Scott Griffin and David Young introduce poets Carolyn Forché, Leslie Greentree, David Kirby, Robin Robertson, Gerard Stern and the Canadian and International winners of the 2005 Griffin Poetry Prize.
The Griffin Trust was created to serve and encourage excellence in poetry written in English anywhere in the world. The Griffin Trust is a Canadian initiative founded in April 2000 by Scott Griffin, its Chairman, with Trustees Margaret Atwood, Robert Hass, Michael Ondaatje, Robin Robertson, David Young and Carolyn Forché who joined last year.

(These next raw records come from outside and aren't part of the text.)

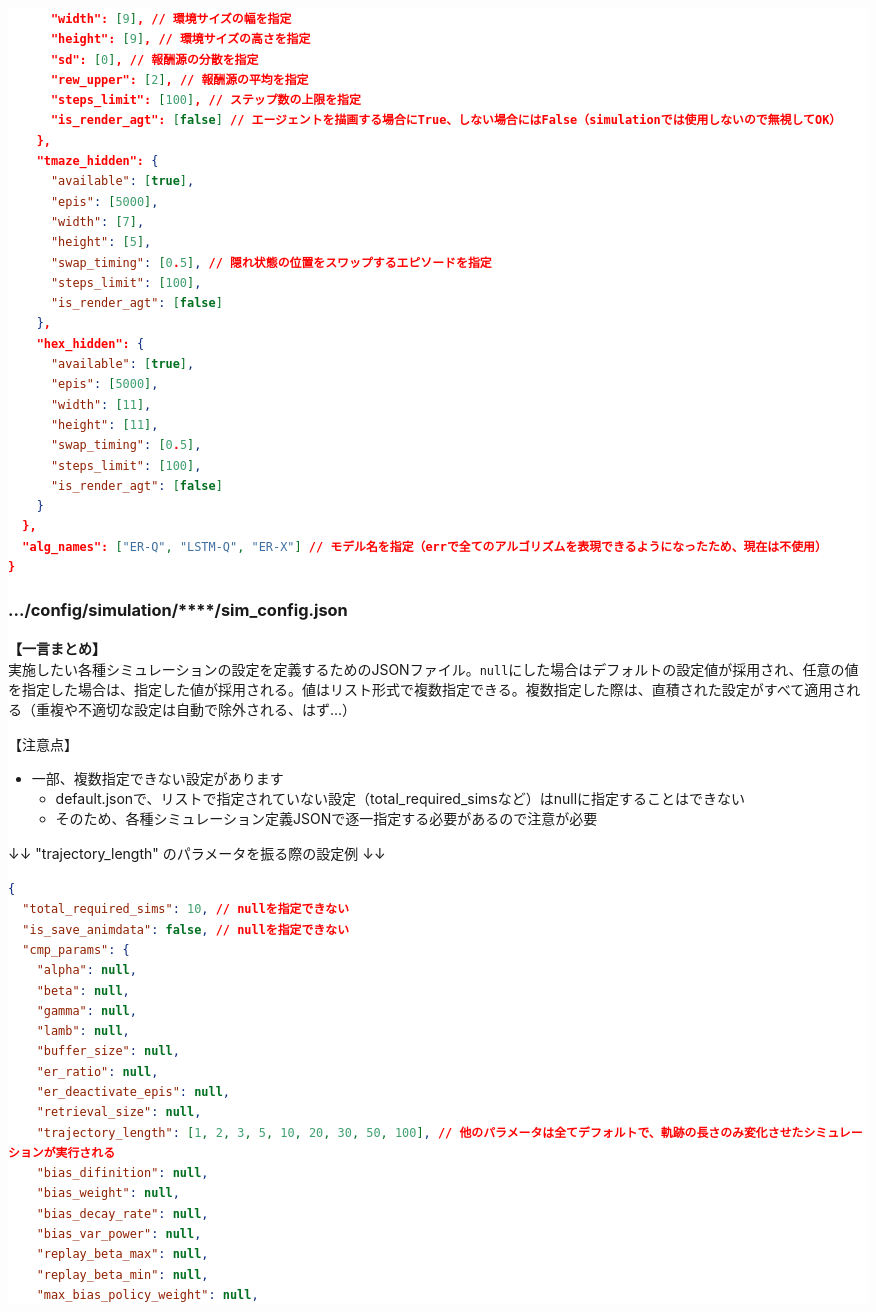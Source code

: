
 ```json
      "width": [9], // 環境サイズの幅を指定
      "height": [9], // 環境サイズの高さを指定
      "sd": [0], // 報酬源の分散を指定
      "rew_upper": [2], // 報酬源の平均を指定
      "steps_limit": [100], // ステップ数の上限を指定
      "is_render_agt": [false] // エージェントを描画する場合にTrue、しない場合にはFalse（simulationでは使用しないので無視してOK）
    },
    "tmaze_hidden": {
      "available": [true],
      "epis": [5000],
      "width": [7],
      "height": [5],
      "swap_timing": [0.5], // 隠れ状態の位置をスワップするエピソードを指定
      "steps_limit": [100],
      "is_render_agt": [false]
    },
    "hex_hidden": {
      "available": [true],
      "epis": [5000],
      "width": [11],
      "height": [11],
      "swap_timing": [0.5],
      "steps_limit": [100],
      "is_render_agt": [false]
    }
  },
  "alg_names": ["ER-Q", "LSTM-Q", "ER-X"] // モデル名を指定（errで全てのアルゴリズムを表現できるようになったため、現在は不使用）
}

```

### .../config/simulation/****/sim_config.json
**【一言まとめ】** <br>
実施したい各種シミュレーションの設定を定義するためのJSONファイル。`null`にした場合はデフォルトの設定値が採用され、任意の値を指定した場合は、指定した値が採用される。値はリスト形式で複数指定できる。複数指定した際は、直積された設定がすべて適用される（重複や不適切な設定は自動で除外される、はず...）

【注意点】 <br>
- 一部、複数指定できない設定があります
  - default.jsonで、リストで指定されていない設定（total_required_simsなど）はnullに指定することはできない
  - そのため、各種シミュレーション定義JSONで逐一指定する必要があるので注意が必要

↓↓ "trajectory_length" のパラメータを振る際の設定例 ↓↓
```json
{
  "total_required_sims": 10, // nullを指定できない
  "is_save_animdata": false, // nullを指定できない
  "cmp_params": {
    "alpha": null,
    "beta": null,
    "gamma": null,
    "lamb": null,
    "buffer_size": null,
    "er_ratio": null,
    "er_deactivate_epis": null,
    "retrieval_size": null,
    "trajectory_length": [1, 2, 3, 5, 10, 20, 30, 50, 100], // 他のパラメータは全てデフォルトで、軌跡の長さのみ変化させたシミュレーションが実行される
    "bias_difinition": null,
    "bias_weight": null,
    "bias_decay_rate": null,
    "bias_var_power": null,
    "replay_beta_max": null,
    "replay_beta_min": null,
    "max_bias_policy_weight": null,
```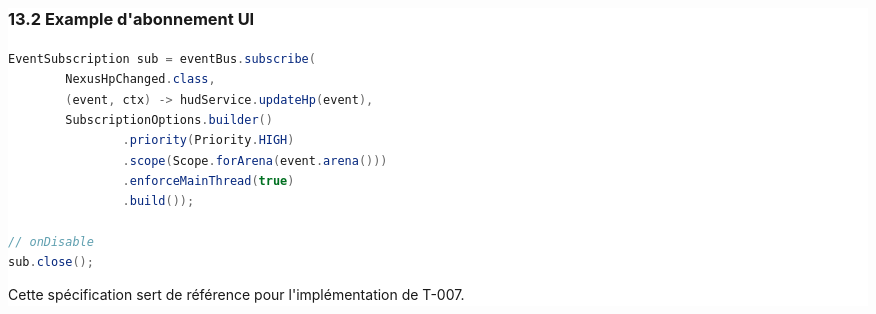 ### 13.2 Example d'abonnement UI

```java
EventSubscription sub = eventBus.subscribe(
        NexusHpChanged.class,
        (event, ctx) -> hudService.updateHp(event),
        SubscriptionOptions.builder()
                .priority(Priority.HIGH)
                .scope(Scope.forArena(event.arena()))
                .enforceMainThread(true)
                .build());

// onDisable
sub.close();
```

Cette spécification sert de référence pour l'implémentation de T-007.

The Griffin Trust’s support for poets, for poetry, and for the publishers of poetry includes two annual literary prizes worth $50,000 (Cdn) each. These prizes are awarded annually for collections of poetry published in English during the preceding year. Details of this year’s shortlisted titles can be found on the Griffin Trust website, www.griffinpoetryprize.com.
LESLIE GREENTREE
was born in Grande Prairie, Alberta, and has lived in various parts
of BC and Alberta. She works at the Red Deer Public Library as the Marketing Assistant and as an Information Services Assistant, "which means her mind is filled with useless bits of trivia she pulls out as her only party trick". Her first book, Guys Named Bill, was published by Frontenac House as part of their poetry series Quartet 2002. Her second book, Go-Go Dancing for Elvis, was shortlisted for the Griffin Poetry Prize.
DAVID KIRBY
has received many honours for his work, including the Brittingham Prize in Poetry and citations in Best American Poetry 2000 and 2001, and a Pushcart Prize XXV. He has been awarded a Guggenheim Fellowship and grants from the National Endowment for the Arts and Florida Arts Council. Kirby is the author or co- author of twenty-two books, including the poetry collections The Ha-Ha, The House of Blue Light, and The Traveling Library in addition to a collection of essays, What Is a Book? A member of the National Book Critics Circle, Kirby also writes regularly for the New York Times Book Review and The San Francisco Chronicle. He received his bachelor's degree in English from Louisiana State University and his doctoral degree in English from Johns Hopkins University in 1969. He is Robert O. Lawton Distinguished Professor of English at Florida State University, where he has taught since 1969.
ROBIN ROBERTSON's
poetry collection, A Painted Field, published in Britain and the US, won the 1997 Forward Prize for Best First Collection and the Scottish First Book of the Year Award. His second collection, Slow Air, appeared in 2002. His poetry appears regularly in the London Review of Books and the New Yorker and is represented in many anthologies. He has recently edited Mortification: Writers' Stories of Their Public Shame, which collects seventy commissioned pieces by international authors. In 2004, he received the E.M. Forster Award from the American Academy of Arts and Letters. From the northeast coast of Scotland, he now lives and works in London.
GERALD STERN
was born in Pittsburgh, Pennsylvania, in 1925. His books of poetry include Last Blue: Poems (2000), This Time: New and Selected Poems (1998), which won the National Book Award, Odd Mercy (1995), Bread Without Sugar (1992), winner of the Paterson Poetry Prize, Leaving Another Kingdom: Selected Poems (1990), Two Long Poems (1990), Lovesick (1987), Paradise Poems (1984), The Red Coal (1981), which received the Melville Caine Award from the Poetry
Society of America and Lucky Life, the 1977 Lamont Poetry Selection of The Academy of American Poets, which was also nominated for a National Book Critics Circle Award. His honors include the Paris Review's Bernard F. Conners Award, the Bess Hokin Award from Poetry, four National Endowment for the Arts grants, the Pennsylvania Governor's Award for Excellence in the Arts, and fellowships from The Academy of American Poets, the Guggenheim Foundation, and the Pennsylvania Council on the Arts. For many years a teacher at the University of Iowa Writers' Workshop, he lives in Easton, Pennsylvania, and New York City.